> **Records for this task**:
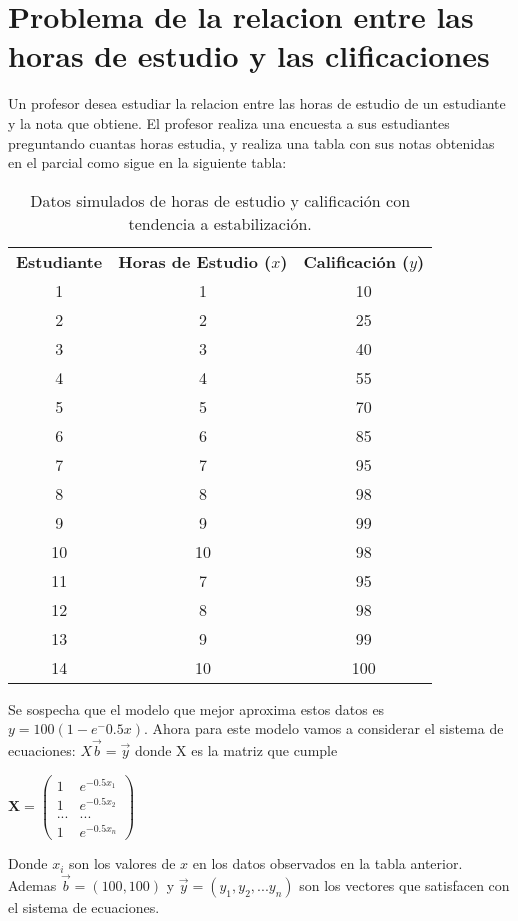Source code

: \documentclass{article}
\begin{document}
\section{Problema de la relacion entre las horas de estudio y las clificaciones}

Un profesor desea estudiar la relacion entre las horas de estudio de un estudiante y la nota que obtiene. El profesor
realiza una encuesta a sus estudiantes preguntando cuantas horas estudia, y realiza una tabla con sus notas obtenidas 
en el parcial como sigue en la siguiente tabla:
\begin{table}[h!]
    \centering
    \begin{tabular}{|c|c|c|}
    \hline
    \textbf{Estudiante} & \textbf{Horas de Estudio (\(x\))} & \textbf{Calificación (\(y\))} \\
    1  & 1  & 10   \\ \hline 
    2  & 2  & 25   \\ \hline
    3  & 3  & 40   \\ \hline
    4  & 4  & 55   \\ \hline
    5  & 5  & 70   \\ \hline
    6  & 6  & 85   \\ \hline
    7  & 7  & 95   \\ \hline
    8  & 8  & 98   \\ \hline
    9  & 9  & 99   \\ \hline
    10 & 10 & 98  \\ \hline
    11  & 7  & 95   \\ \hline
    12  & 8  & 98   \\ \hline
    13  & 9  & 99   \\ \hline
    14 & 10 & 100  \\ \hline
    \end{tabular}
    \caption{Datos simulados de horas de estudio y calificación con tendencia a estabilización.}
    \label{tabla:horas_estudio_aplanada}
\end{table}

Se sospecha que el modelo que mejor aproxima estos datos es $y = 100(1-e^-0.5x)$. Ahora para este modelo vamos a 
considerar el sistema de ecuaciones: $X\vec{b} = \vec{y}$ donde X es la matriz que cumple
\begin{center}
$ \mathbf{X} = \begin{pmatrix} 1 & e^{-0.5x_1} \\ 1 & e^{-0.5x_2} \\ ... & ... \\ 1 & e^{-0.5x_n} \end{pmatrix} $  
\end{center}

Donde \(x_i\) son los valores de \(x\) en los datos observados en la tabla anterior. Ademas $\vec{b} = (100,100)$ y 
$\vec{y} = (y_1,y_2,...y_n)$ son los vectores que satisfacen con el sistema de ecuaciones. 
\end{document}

> **Work to complete**: Restate the records above verbatim. Pictures stay out.

> **Problem solution**:
Source code

: \documentclass{article}
\begin{document}
\section{Problema de la relacion entre las horas de estudio y las clificaciones}

Un profesor desea estudiar la relacion entre las horas de estudio de un estudiante y la nota que obtiene. El profesor
realiza una encuesta a sus estudiantes preguntando cuantas horas estudia, y realiza una tabla con sus notas obtenidas 
en el parcial como sigue en la siguiente tabla:
\begin{table}[h!]
    \centering
    \begin{tabular}{|c|c|c|}
    \hline
    \textbf{Estudiante} & \textbf{Horas de Estudio (\(x\))} & \textbf{Calificación (\(y\))} \\
    1  & 1  & 10   \\ \hline 
    2  & 2  & 25   \\ \hline
    3  & 3  & 40   \\ \hline
    4  & 4  & 55   \\ \hline
    5  & 5  & 70   \\ \hline
    6  & 6  & 85   \\ \hline
    7  & 7  & 95   \\ \hline
    8  & 8  & 98   \\ \hline
    9  & 9  & 99   \\ \hline
    10 & 10 & 98  \\ \hline
    11  & 7  & 95   \\ \hline
    12  & 8  & 98   \\ \hline
    13  & 9  & 99   \\ \hline
    14 & 10 & 100  \\ \hline
    \end{tabular}
    \caption{Datos simulados de horas de estudio y calificación con tendencia a estabilización.}
    \label{tabla:horas_estudio_aplanada}
\end{table}

Se sospecha que el modelo que mejor aproxima estos datos es $y = 100(1-e^-0.5x)$. Ahora para este modelo vamos a 
considerar el sistema de ecuaciones: $X\vec{b} = \vec{y}$ donde X es la matriz que cumple
\begin{center}
$ \mathbf{X} = \begin{pmatrix} 1 & e^{-0.5x_1} \\ 1 & e^{-0.5x_2} \\ ... & ... \\ 1 & e^{-0.5x_n} \end{pmatrix} $  
\end{center}

Donde \(x_i\) son los valores de \(x\) en los datos observados en la tabla anterior. Ademas $\vec{b} = (100,100)$ y 
$\vec{y} = (y_1,y_2,...y_n)$ son los vectores que satisfacen con el sistema de ecuaciones. 
\end{document}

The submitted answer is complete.